Im heutigen Verständnis bezeichnet der Begriff "Rasse" die ideologische Vorstellung von Menschengruppen, die als fremd und bedrohlich dargestellt und deshalb als negativ beurteilt und auch bekämpft werden. "Rasse" meint also das verallgemeinerte negative Stereotyp eines fremden Kollektivs, das dem eigenen als Gegenpol entgegengesetzt wird. Inhaltlich kann sich dieses Konstrukt sowohl auf Schwarze wie auch auf "Asylanten" oder "Ausländer/innen" oder "Leute aus dem Balkan" beziehen. Wenn diese Ausdrücke mit beleidigendem Zusatz "Sau-" oder "Dreck-" explizit negativ aufgeladen werden, handelt es sich zweifellos um eine rassistische Herabsetzung. Wird diese auf eine einzelne Person gemünzt, kommt noch die Beschimpfung hinzu.

Die nun vorliegende Auslegung des Art. 261bis StGB durch das Bundesgericht trägt dazu bei, den Schutzzweck der Norm, nämlich den Schutz vor rassistischen Diskriminierungen und der Bekämpfung von Rassismus auszuhöhlen.
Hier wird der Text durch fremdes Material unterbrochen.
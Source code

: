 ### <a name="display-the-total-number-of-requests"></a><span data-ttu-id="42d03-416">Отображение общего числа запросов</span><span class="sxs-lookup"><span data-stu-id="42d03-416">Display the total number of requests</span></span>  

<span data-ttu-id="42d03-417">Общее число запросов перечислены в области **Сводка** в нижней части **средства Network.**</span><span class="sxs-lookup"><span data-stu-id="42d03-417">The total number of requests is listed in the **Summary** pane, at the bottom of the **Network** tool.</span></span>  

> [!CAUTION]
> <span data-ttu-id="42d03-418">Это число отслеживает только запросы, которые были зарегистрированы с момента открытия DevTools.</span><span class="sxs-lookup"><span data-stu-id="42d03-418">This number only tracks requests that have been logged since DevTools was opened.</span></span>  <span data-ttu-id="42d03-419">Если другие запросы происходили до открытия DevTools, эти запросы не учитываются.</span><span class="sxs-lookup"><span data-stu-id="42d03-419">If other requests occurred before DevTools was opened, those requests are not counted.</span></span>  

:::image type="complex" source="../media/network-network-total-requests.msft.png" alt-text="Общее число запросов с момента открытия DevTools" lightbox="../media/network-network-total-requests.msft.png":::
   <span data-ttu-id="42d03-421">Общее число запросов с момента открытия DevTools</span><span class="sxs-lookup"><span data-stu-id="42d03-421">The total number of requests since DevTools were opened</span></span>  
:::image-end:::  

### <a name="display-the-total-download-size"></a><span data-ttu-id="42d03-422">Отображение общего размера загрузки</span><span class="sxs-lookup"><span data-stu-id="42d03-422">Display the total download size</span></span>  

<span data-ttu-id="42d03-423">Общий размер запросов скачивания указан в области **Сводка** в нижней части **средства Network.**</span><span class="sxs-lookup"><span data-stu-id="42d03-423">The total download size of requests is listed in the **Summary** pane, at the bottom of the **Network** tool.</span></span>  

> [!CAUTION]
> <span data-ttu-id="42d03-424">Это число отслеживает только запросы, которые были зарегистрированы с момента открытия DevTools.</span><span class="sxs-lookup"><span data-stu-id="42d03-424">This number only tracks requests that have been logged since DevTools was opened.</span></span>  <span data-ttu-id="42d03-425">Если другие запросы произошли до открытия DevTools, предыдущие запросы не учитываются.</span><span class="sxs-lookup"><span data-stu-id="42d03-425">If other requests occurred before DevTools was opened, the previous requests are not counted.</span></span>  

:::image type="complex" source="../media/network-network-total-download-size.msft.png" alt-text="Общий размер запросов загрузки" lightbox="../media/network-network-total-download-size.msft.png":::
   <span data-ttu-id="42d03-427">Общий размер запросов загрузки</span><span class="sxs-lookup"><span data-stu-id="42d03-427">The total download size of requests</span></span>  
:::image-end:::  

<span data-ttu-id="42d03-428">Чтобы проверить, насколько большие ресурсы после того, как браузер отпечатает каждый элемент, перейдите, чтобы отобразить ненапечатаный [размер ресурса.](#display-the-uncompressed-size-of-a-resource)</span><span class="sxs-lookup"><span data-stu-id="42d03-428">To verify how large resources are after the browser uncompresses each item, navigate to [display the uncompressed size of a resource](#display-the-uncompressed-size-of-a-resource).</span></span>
Das Bundesgerichts-Urteil lässt sich mit den Vorgaben des internationalen Menschrechtsschutzes nicht vereinbaren. Zufällig hat am Tag der Veröffentlichung des Bundesgerichts-Urteils der UNO-Ausschuss gegen Rassismus (CERD) seine Empfehlungen zum neusten Berichtsverfahren der Schweiz bekannt gemacht. In Punkt 7 auf S. 2 der Concluding Observations äussert der CERD seine Besorgnis über die restriktive Interpretation des Art. 261bis StGB, welche dazu führe, dass die Gerichte Fälle von diskriminierenden Äusserungen oder Handlungen nicht weiter verfolgen mit der Begründung, dass sie sich nicht gegen eine bestimmte Nationalität oder Ethnie richten würden. Das Urteil des Bundesgerichts gibt leider eine ausgezeichnete Illustration für diesen Vorwurf, auch wenn die Begründung eine andere war.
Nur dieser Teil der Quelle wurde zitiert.